Elon Musk, Sam Altman, and Kamala Harris are among the roughly 100 people who will descend on a small town 50 miles north of London for the AI Safety Summit on Wednesday.

It’s the brainchild of Prime Minister Rishi Sunak, a former Goldman Sachs analyst and hedge fund partner who’s eager to position the UK as a leader in the tech sector.

The chosen location for the two-day conference has a special association with the man considered by many to be the father of modern computer science, Alan Turing.

Before 1938, Bletchley Park was a mansion in the Buckinghamshire countryside built for a politician during the Victorian era.

But it entered the history books after it was purchased by a director of MI6 and became the center for the UK’s top codebreakers, like Turing, during World War II.

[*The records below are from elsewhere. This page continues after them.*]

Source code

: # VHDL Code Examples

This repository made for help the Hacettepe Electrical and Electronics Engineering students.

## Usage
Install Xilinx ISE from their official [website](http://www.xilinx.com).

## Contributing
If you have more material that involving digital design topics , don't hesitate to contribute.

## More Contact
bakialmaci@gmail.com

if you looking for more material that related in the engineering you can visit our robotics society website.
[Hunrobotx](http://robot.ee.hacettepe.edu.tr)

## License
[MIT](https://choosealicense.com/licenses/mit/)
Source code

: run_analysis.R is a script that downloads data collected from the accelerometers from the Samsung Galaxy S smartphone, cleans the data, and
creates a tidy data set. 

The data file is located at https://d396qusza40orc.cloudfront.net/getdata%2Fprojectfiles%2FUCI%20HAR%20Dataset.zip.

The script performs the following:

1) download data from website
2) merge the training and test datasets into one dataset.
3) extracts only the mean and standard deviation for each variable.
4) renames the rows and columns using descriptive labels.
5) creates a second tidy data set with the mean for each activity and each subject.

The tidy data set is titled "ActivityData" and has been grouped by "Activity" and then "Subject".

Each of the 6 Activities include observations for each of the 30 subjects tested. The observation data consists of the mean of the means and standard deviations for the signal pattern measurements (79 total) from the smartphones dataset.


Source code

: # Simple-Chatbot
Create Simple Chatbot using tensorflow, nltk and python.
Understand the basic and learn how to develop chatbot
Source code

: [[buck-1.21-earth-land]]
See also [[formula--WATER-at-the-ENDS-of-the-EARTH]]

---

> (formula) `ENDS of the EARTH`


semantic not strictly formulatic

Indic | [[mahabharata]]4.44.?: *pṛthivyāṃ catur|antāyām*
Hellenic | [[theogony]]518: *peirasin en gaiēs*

Those working in AI will be familiar with the Turing test, which is designed to distinguish humans from machines. The CAPTCHAs you see on websites to prevent spam are a modern example of this. But with the rise of AI, more complicated Turing tests will be needed.

In a speech on Monday about the summit, the UK’s minister for science and technology, Michelle Donelan, said the rise of AI means “we stand at a pivotal juncture in human history.”

“What Alan Turing predicted many decades ago is now coming to fruition,” she said, referring to his research into machine learning.

“Machines are on the cusp of matching humans on equal terms in a range of intellectual domains — from mathematics to visual arts through to fundamental science,” she added.

However, doubts have been raised as to whether the summit will actually achieve a framework to promote AI safety.

One of the invited executives, Connor Leahy of AI safety research group Conjecture, suggested that government leaders could agree to minimal regulation that allows powerful AI to develop unchecked, The Guardian reported.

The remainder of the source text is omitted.